There have been other things going on, but thats definitely the top picks right now. Pregnancy is just a weird process, Im convinced of it. But now the count down is on and Im starting to feel stressed. We had Hallie's baby shower last week, and are pretty much set on everything she needs (especially clothes, please dont make me hang up anymore!). And now we just play the waiting game..except for two things. Were moving..yet again! Long story short, were not happy with the apartment we just moved into, with Tyler getting his car broken into and then them finding out where we live it just hasnt been good and we got a real good offer on a house so were taking it! So we move the middle of July, hopefully Hallie can wait till we get settled in.

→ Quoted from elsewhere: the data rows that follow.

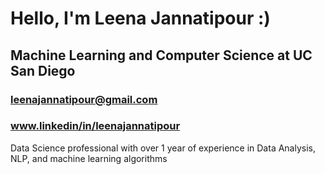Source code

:# Hello, I'm Leena Jannatipour :)
## Machine Learning and Computer Science at UC San Diego
### leenajannatipour@gmail.com
### www.linkedin/in/leenajannatipour
Data Science professional with over 1 year of experience in Data Analysis, NLP, and machine learning algorithms
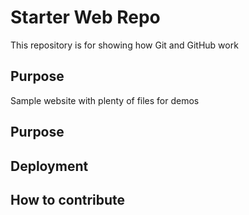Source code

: # Starter Web Repo

This repository is for showing how Git and GitHub work

## Purpose

Sample website with plenty of files for demos

## Purpose

## Deployment

## How to contribute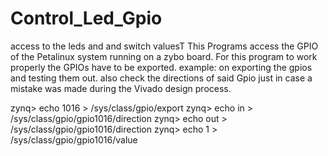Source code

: # Control_Led_Gpio
access to the leds and and switch valuesT
This Programs access the GPIO of the Petalinux system running on a zybo board.
For this program to work properly the GPIOs have to be exported.
example: on exporting the gpios and testing them out.
also check the directions of said Gpio just in case a mistake was made during the Vivado design process.

zynq> echo 1016 > /sys/class/gpio/export
zynq> echo in > /sys/class/gpio/gpio1016/direction
zynq> echo out > /sys/class/gpio/gpio1016/direction
zynq> echo 1 > /sys/class/gpio/gpio1016/value
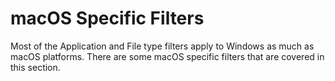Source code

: [title]: # (macOS)
[tags]: # (filter types)
[priority]: # (2)
# macOS Specific Filters

Most of the Application and File type filters apply to Windows as much as macOS platforms. There are some macOS specific filters that are covered in this section.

And of course the big elephant in the room that I dont like talking about..Tyler is supposed to be leaving for two weeks with the army in the middle of July. And hes going to be in Colorado. We tried to get permission for him to stay home, but it doesnt look like it will work out. So, I think were going to talk to the doctor this coming Monday on the possibilities of me being induced, and Tyler will be sent back for it. Then we'll just pray Hallie doesnt choose to come before then. I cant imagine having Tyler miss out on this. I dont even let myself think about it, because I need him there with me so bad. He's the one person who can calm me down and make me feel safe. I NEED that pushing a baby out! And I know he doesnt want to miss his little girl at all. So everyone please cross your fingers that everything will work out! That Hallie will wait until we move into the house, will come when Tylers here, and wont make me wait till August :) not so much to ask for after all that Im going through right now right?!